§ Data for this exercise
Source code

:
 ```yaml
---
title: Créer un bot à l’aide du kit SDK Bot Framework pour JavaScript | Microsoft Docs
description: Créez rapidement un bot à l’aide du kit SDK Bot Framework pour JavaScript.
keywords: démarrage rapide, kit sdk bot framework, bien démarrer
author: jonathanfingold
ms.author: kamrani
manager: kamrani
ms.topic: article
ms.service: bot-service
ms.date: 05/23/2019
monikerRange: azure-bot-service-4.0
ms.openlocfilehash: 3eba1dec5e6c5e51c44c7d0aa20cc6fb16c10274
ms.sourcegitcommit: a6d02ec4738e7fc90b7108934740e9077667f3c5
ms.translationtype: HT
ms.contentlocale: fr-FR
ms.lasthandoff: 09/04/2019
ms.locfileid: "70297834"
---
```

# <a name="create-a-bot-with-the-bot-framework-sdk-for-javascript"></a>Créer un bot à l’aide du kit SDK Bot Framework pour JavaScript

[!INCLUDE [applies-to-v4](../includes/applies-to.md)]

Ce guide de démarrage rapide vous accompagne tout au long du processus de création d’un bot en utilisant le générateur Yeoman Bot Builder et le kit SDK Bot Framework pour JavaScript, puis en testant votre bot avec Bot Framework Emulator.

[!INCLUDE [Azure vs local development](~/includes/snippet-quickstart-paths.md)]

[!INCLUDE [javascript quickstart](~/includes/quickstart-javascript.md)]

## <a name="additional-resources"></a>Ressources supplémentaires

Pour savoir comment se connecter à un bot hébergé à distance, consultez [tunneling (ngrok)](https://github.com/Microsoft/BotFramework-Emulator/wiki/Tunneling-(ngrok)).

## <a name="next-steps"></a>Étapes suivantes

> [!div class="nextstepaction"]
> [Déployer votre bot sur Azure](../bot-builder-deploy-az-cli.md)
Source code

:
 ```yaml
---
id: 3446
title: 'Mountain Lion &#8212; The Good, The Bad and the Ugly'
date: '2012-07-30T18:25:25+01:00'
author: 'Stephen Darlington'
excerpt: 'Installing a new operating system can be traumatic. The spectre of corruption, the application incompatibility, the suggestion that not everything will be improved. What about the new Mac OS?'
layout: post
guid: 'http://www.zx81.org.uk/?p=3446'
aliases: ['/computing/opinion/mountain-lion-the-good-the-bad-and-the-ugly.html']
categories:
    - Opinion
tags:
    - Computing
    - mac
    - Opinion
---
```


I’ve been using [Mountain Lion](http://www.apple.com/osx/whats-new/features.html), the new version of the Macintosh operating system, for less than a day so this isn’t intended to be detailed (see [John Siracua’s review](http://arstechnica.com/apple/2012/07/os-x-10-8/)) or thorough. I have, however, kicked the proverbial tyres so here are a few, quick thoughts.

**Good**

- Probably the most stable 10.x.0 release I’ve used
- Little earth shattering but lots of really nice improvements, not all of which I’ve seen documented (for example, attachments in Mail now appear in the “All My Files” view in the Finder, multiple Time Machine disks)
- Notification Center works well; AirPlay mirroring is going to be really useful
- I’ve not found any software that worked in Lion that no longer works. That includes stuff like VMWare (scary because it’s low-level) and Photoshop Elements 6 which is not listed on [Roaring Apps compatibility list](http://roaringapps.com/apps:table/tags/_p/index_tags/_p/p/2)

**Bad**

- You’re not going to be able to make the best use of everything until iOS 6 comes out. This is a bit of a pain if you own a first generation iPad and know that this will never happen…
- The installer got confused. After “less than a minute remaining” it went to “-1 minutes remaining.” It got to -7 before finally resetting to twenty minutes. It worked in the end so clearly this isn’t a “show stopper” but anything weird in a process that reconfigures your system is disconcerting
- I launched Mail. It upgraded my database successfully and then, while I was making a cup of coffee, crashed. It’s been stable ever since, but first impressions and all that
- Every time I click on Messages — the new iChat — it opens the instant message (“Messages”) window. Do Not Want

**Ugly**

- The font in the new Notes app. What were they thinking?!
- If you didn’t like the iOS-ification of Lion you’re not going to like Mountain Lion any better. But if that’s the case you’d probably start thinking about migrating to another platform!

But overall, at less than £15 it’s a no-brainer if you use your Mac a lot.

§ What needs to be done
Please report every line of the records above that contains the word "Créer".

§ Response to this task
title: Créer un bot à l’aide du kit SDK Bot Framework pour JavaScript | Microsoft Docs
# <a name="create-a-bot-with-the-bot-framework-sdk-for-javascript"></a>Créer un bot à l’aide du kit SDK Bot Framework pour JavaScript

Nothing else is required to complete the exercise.